◆ WHAT IS EXPECTED
Pick every line out of the entries below that holds the string "efficiency", and report them.

◆ DATA UNDER STUDY
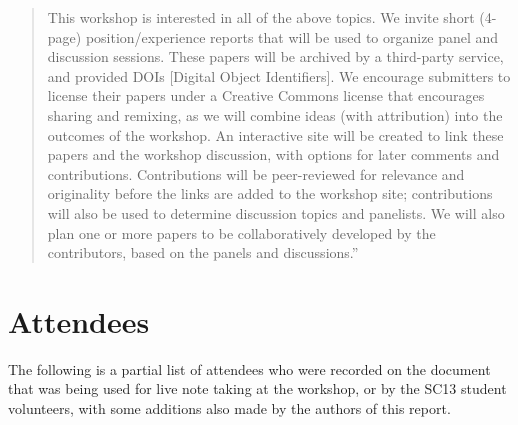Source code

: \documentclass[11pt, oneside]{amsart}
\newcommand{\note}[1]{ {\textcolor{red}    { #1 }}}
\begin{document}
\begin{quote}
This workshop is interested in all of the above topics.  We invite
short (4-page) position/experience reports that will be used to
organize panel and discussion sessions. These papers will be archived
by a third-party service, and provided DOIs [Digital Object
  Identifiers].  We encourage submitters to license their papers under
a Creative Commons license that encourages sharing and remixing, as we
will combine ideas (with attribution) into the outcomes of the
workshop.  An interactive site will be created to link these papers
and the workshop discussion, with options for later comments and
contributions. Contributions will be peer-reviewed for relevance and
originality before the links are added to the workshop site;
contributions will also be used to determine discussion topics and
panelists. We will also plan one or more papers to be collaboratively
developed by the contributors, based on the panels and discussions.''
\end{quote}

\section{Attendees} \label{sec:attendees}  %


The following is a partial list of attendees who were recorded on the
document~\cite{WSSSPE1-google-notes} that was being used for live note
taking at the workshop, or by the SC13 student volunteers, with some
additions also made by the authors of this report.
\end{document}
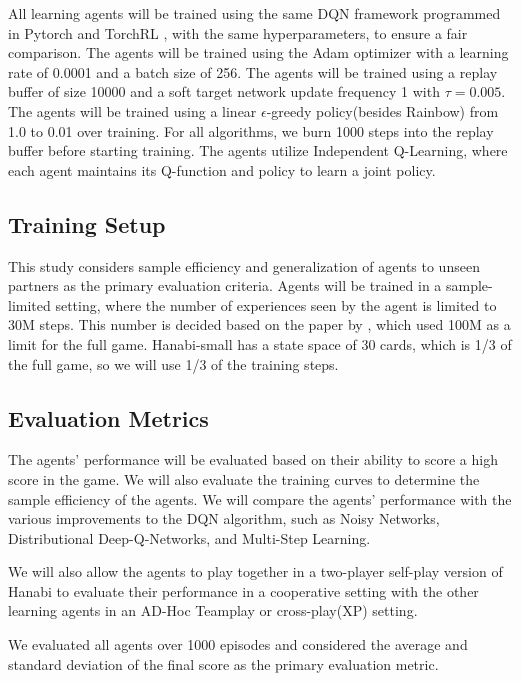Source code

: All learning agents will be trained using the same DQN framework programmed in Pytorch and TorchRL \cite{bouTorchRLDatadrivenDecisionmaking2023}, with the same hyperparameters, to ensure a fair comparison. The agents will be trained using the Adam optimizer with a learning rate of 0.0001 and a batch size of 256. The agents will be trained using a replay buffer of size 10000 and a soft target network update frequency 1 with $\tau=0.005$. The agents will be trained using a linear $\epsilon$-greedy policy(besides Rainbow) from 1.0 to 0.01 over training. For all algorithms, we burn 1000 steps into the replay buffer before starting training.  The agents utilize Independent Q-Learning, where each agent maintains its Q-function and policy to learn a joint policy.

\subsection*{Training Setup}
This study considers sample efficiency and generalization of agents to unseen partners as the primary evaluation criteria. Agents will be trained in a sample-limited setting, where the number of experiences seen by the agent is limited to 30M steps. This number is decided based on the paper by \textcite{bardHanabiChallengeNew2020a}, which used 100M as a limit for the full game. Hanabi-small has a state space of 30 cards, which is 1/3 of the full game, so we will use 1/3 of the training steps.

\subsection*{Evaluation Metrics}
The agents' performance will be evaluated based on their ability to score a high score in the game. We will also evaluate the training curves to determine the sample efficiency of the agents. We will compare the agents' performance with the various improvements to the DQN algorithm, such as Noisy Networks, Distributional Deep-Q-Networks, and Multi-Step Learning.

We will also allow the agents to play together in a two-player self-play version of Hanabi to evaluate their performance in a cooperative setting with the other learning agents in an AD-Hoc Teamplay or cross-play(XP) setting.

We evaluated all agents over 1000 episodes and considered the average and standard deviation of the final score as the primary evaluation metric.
==
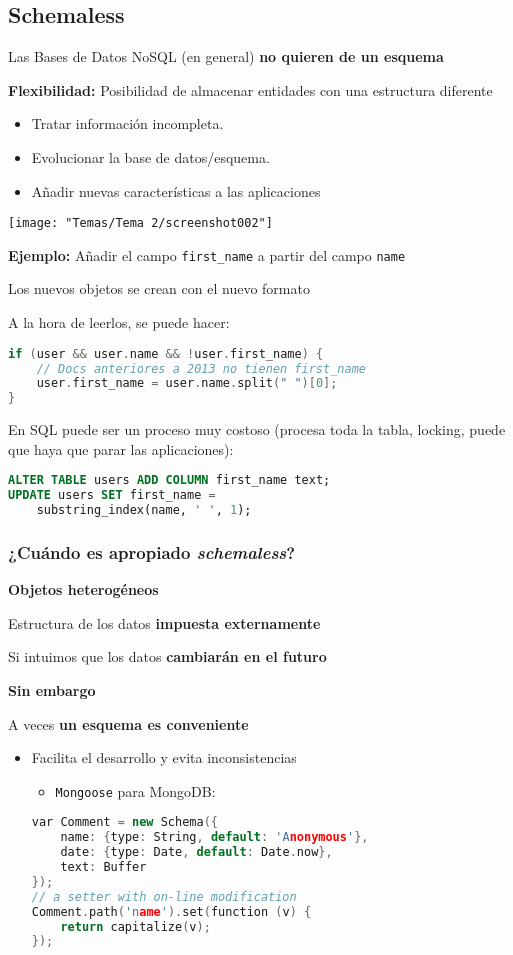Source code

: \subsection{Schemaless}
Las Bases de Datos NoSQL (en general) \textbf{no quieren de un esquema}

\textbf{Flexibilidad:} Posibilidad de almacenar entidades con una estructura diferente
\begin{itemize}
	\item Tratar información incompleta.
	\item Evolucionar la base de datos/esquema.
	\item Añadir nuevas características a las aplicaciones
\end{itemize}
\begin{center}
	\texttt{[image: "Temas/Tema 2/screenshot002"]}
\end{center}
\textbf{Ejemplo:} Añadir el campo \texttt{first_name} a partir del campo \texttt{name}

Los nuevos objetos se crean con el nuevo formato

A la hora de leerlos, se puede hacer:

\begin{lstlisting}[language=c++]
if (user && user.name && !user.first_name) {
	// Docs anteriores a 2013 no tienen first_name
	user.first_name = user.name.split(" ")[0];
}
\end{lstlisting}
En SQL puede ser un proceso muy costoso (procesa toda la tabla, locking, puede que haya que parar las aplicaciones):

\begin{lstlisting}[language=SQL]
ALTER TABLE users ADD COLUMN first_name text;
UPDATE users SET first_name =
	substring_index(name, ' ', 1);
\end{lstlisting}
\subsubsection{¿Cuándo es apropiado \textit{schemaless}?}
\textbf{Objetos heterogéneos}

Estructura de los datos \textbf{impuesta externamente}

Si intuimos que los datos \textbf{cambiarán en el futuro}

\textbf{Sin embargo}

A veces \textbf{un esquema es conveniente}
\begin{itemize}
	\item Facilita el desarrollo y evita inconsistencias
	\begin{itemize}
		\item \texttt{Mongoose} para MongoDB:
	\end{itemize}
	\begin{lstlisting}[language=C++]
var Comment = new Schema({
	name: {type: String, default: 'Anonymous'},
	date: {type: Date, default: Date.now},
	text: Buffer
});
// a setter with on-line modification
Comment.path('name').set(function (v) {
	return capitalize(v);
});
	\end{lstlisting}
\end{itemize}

◆ RESULT OF THE TASK
This study considers sample efficiency and generalization of agents to unseen partners as the primary evaluation criteria. Agents will be trained in a sample-limited setting, where the number of experiences seen by the agent is limited to 30M steps. This number is decided based on the paper by \textcite{bardHanabiChallengeNew2020a}, which used 100M as a limit for the full game. Hanabi-small has a state space of 30 cards, which is 1/3 of the full game, so we will use 1/3 of the training steps.
The agents' performance will be evaluated based on their ability to score a high score in the game. We will also evaluate the training curves to determine the sample efficiency of the agents. We will compare the agents' performance with the various improvements to the DQN algorithm, such as Noisy Networks, Distributional Deep-Q-Networks, and Multi-Step Learning.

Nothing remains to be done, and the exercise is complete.